Right, thanks for putting together a detailed explanation.

This was a thinko back then, not to have HV_X64_MSR_VP_INDEX maintained
by QEMU.  I'm going to post a patch to KVM fixing that.

Meanwhile QEMU needs a way to maintain its notion of vp_index that is
  1) in sync with kernel's notion
  2) also with kernels that don't support setting the msr
  3) persistent across migrations

cpu_index looked like a perfect candidate.

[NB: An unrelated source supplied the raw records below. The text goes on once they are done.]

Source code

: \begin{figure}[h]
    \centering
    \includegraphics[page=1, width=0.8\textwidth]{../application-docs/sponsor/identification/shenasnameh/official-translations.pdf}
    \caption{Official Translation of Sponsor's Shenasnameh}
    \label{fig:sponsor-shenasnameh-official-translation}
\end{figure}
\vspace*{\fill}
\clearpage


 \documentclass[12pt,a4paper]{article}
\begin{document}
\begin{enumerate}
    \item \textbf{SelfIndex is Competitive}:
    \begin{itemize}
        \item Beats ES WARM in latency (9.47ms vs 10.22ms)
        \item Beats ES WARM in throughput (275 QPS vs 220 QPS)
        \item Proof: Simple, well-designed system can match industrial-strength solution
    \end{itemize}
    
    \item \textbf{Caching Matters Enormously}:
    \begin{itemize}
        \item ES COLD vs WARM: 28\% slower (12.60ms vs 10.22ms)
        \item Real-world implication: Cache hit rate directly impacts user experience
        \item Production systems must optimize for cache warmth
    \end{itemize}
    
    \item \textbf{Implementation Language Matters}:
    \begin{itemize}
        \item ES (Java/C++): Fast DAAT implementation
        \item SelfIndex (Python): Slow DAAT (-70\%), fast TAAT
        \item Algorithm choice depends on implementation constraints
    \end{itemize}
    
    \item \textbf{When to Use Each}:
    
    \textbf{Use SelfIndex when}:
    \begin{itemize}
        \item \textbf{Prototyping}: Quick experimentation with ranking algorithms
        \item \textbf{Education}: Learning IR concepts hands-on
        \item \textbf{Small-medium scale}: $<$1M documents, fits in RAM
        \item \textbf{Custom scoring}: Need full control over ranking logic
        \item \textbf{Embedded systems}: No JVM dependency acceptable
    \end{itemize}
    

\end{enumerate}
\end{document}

> > +    msr_data.entries[0].data = cs->cpu_index;
> > +    kvm_vcpu_ioctl(cs, KVM_SET_MSRS, &msr_data);
> > +    ret = kvm_vcpu_ioctl(cs, KVM_GET_MSRS, &msr_data);
> > +    assert(ret == 1);
> > +    assert(msr_data.entries[0].data == cs->cpu_index);
> 
> If KVM already initializes the MSR to cpu_index and we will abort
> if it was not set to anything except cpu_index here, why exactly
> do we need the KVM_SET_MSRS call?

The kernel made no obligations to keep initializing its vp_index
identically to QEMU's cpu_index.  So we'd better check and abort if that
got out of sync.  Once KVM gains the ability to learn vp_index from QEMU
we'll no longer depend on that as we'll do explicit synchronization.

> > +}
> > +
> >  static int hyperv_handle_properties(CPUState *cs)
> >  {
> >      X86CPU *cpu = X86_CPU(cs);
> >      CPUX86State *env = &cpu->env;
> >  
> > +    hyperv_set_vp_index(cs);
> > +
> 
> The purpose of hyperv_handle_properties() is just to initialize
> cpu->features[] CPUID data based on the hyperv options.  I suggest
> creating a new hyperv_vcpu_init() or x86_cpu_hyperv_init()
> function for these initialization steps.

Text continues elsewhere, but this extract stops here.